INFORMATION SHOWN —
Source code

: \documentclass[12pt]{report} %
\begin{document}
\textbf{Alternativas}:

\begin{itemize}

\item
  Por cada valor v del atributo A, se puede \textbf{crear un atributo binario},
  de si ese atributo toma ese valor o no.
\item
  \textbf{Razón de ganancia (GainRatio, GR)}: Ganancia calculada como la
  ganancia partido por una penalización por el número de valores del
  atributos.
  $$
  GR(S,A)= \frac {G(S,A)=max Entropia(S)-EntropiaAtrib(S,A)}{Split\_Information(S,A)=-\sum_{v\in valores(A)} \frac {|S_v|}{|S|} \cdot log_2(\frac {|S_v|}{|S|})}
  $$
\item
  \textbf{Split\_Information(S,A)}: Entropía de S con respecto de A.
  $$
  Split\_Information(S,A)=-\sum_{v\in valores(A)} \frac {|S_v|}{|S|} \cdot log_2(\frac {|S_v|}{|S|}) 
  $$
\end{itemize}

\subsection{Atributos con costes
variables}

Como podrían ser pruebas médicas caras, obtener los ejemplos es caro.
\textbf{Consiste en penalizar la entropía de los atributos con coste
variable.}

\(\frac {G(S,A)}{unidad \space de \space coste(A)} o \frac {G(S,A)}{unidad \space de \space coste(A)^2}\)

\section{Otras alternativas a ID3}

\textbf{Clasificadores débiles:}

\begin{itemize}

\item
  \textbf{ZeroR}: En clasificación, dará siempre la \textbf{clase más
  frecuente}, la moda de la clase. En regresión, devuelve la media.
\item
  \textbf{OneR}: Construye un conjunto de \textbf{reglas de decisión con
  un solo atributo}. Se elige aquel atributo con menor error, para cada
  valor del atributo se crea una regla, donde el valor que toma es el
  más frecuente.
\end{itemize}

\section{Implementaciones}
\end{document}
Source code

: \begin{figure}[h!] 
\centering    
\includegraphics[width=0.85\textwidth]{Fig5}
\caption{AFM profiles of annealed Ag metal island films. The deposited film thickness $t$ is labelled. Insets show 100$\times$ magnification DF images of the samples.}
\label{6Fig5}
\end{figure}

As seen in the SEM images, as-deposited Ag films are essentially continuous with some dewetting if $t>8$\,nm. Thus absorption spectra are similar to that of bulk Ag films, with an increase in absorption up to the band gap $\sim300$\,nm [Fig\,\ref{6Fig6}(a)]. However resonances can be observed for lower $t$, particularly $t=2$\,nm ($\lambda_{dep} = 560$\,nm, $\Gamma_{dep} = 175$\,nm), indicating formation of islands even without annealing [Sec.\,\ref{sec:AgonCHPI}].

ABOUT THIS TASK —
Retype the records in full, keeping every word as it is.

COMPLETED EXERCISE —
Source code

: \documentclass[12pt]{report} %
\begin{document}
\textbf{Alternativas}:

\begin{itemize}

\item
  Por cada valor v del atributo A, se puede \textbf{crear un atributo binario},
  de si ese atributo toma ese valor o no.
\item
  \textbf{Razón de ganancia (GainRatio, GR)}: Ganancia calculada como la
  ganancia partido por una penalización por el número de valores del
  atributos.
  $$
  GR(S,A)= \frac {G(S,A)=max Entropia(S)-EntropiaAtrib(S,A)}{Split\_Information(S,A)=-\sum_{v\in valores(A)} \frac {|S_v|}{|S|} \cdot log_2(\frac {|S_v|}{|S|})}
  $$
\item
  \textbf{Split\_Information(S,A)}: Entropía de S con respecto de A.
  $$
  Split\_Information(S,A)=-\sum_{v\in valores(A)} \frac {|S_v|}{|S|} \cdot log_2(\frac {|S_v|}{|S|}) 
  $$
\end{itemize}

\subsection{Atributos con costes
variables}

Como podrían ser pruebas médicas caras, obtener los ejemplos es caro.
\textbf{Consiste en penalizar la entropía de los atributos con coste
variable.}

\(\frac {G(S,A)}{unidad \space de \space coste(A)} o \frac {G(S,A)}{unidad \space de \space coste(A)^2}\)

\section{Otras alternativas a ID3}

\textbf{Clasificadores débiles:}

\begin{itemize}

\item
  \textbf{ZeroR}: En clasificación, dará siempre la \textbf{clase más
  frecuente}, la moda de la clase. En regresión, devuelve la media.
\item
  \textbf{OneR}: Construye un conjunto de \textbf{reglas de decisión con
  un solo atributo}. Se elige aquel atributo con menor error, para cada
  valor del atributo se crea una regla, donde el valor que toma es el
  más frecuente.
\end{itemize}

\section{Implementaciones}
\end{document}
Source code

: \begin{figure}[h!] 
\centering    
\includegraphics[width=0.85\textwidth]{Fig5}
\caption{AFM profiles of annealed Ag metal island films. The deposited film thickness $t$ is labelled. Insets show 100$\times$ magnification DF images of the samples.}
\label{6Fig5}
\end{figure}

As seen in the SEM images, as-deposited Ag films are essentially continuous with some dewetting if $t>8$\,nm. Thus absorption spectra are similar to that of bulk Ag films, with an increase in absorption up to the band gap $\sim300$\,nm [Fig\,\ref{6Fig6}(a)]. However resonances can be observed for lower $t$, particularly $t=2$\,nm ($\lambda_{dep} = 560$\,nm, $\Gamma_{dep} = 175$\,nm), indicating formation of islands even without annealing [Sec.\,\ref{sec:AgonCHPI}].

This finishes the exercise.